La députation rapportait la lettre suivante adressée, sous la date du 26 juin, par le prince de Saxe-Cobourg au régent de la Belgique :

« MONSIEUR LE RÉGENT,

« C'est avec une entière satisfaction que j'ai reçu la lettre que (page 269) vous m'avez écrite, datée du 6 juin. Les circonstances qui ont retardé ma réponse vous sont trop bien connues pour avoir besoin d'une explication.

« Quel que soit le résultat des événements politiques relativement à moi-même, la confiance flatteuse que vous avez placée en moi m'a imposé le devoir de faire tous les efforts qu'il a été en mon pouvoir pour contribuer à mener à une fin heureuse une négociation d'une si grande importance pour l'existence de la Belgique, et peut-être pour la paix de l'Europe.

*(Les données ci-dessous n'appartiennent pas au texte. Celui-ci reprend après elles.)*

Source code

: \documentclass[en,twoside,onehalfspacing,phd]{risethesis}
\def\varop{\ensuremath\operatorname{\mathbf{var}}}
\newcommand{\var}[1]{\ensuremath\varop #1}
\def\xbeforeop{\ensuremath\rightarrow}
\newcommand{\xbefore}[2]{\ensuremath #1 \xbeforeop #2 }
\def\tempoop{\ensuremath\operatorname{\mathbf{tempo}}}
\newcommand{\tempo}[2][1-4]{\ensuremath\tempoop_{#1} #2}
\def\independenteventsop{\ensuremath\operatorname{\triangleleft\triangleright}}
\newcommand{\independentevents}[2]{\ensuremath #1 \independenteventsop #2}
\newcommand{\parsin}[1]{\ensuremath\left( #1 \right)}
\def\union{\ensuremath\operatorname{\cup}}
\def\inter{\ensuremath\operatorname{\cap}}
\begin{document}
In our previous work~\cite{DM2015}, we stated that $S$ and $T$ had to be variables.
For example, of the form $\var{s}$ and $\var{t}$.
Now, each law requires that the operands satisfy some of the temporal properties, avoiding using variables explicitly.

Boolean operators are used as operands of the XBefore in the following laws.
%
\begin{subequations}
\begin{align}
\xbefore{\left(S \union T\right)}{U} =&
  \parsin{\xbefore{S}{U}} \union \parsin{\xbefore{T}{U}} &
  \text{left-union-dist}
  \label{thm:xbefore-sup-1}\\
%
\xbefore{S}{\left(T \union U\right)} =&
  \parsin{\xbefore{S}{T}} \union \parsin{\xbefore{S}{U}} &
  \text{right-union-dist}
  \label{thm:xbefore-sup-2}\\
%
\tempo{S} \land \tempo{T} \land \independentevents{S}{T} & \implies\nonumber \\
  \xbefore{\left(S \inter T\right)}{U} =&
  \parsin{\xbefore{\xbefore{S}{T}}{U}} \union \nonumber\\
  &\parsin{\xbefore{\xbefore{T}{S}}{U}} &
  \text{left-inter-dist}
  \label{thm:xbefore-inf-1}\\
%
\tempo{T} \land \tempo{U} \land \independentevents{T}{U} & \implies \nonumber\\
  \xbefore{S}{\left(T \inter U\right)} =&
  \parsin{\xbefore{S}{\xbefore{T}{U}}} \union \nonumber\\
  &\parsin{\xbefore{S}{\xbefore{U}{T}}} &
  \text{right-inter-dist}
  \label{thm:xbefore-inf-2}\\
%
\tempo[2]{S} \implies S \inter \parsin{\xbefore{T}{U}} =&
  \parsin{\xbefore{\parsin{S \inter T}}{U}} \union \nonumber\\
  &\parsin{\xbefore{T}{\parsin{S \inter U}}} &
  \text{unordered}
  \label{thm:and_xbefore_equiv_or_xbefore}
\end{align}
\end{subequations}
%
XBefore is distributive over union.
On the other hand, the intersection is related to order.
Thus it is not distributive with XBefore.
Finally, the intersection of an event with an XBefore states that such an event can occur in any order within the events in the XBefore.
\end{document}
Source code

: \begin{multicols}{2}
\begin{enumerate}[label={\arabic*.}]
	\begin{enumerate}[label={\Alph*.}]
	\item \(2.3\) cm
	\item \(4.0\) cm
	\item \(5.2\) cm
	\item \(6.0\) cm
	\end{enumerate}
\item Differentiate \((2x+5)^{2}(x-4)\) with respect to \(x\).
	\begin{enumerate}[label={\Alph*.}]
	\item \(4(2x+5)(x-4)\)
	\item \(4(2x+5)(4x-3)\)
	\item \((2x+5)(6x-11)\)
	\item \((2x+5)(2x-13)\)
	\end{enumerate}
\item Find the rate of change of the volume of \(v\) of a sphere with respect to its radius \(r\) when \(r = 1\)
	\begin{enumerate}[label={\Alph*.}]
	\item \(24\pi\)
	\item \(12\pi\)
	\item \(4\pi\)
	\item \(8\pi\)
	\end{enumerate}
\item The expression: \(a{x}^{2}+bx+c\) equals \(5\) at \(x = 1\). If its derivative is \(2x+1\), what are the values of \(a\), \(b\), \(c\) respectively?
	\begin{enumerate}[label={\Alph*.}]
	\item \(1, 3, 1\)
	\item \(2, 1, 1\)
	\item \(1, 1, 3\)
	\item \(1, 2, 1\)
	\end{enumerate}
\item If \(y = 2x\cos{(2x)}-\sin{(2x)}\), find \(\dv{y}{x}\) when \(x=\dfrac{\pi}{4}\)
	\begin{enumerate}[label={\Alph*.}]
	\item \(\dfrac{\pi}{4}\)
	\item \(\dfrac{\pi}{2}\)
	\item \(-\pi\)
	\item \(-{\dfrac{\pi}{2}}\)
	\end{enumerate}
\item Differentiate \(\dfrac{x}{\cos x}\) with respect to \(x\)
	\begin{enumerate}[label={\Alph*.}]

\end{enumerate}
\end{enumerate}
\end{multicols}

« La forme de mon acceptation ne me permettant pas d'entrer dans les détails, je dois ici ajouter quelques explications. Aussitôt que le Congrès aura adopté les articles que la conférence de Londres lui propose, je considérerai les difficultés comme levées pour moi, et je pourrai me rendre immédiatement en Belgique. Actuellement, le Congrès pourra d'un coup d'œil embrasser la position des affaires. Puisse sa décision compléter l'indépendance de sa patrie, et par là me fournir les moyens de contribuer à sa prospérité avec le dévouement le plus vrai !

« Monsieur le régent, veuillez agréer l'expression de mes sentiments distingués.

« LÉOPOLD.

« Londres, le 26 juin 1831. »

Le prince envoyait en même temps la réponse suivante à l'adresse de félicitations qui lui avait été adressée par la régence de Bruxelles :

« Marlborough-House (Londres), ce 20 juin 1831.

« A MM. le Bourgmestre et les Échevins de la ville de Bruxelles.

« MESSIEURS,

« J'ai reçu avec une sincère satisfaction votre lettre datée du (page 270) 9 juin et je suis bien sensible aux sentiments que vous m'y exprimez.

« Veuillez croire que si les événements politiques me conduisent bientôt au milieu de vous, je tâcherai de vous prouver, par les soins les plus assidus et les plus constants, ma vive sollicitude pour le bien-être et la prospérité des habitants de Bruxelles.

« Messieurs,

« Votre très-dévoué,

« LÉOPOLD. »

(Note de bas de page) L'adresse de la ville de Bruxelles était de la teneur suivante : « MONSEIGNEUR, Le- bourgmestre et les échevins de la ville de Bruxelles, organes du vœu général de leurs administrés, ont l'honneur d'exprimer à Votre Altesse Royale leur adhésion sincère à son élection comme roi de la Belgique.

« Le noble caractère et les vertus privées dont Votre Altesse Royale offre le modèle ont sans doute particulièrement contribué à déterminer ce choix, sanctionné par toute une nation judicieuse et sage, qui, après avoir souffert les maux inséparables des commotions politiques, aspire à prendre, sous un sceptre protecteur de ses droits, le rang qui lui est assigné parmi les peuples régis constitutionnellement.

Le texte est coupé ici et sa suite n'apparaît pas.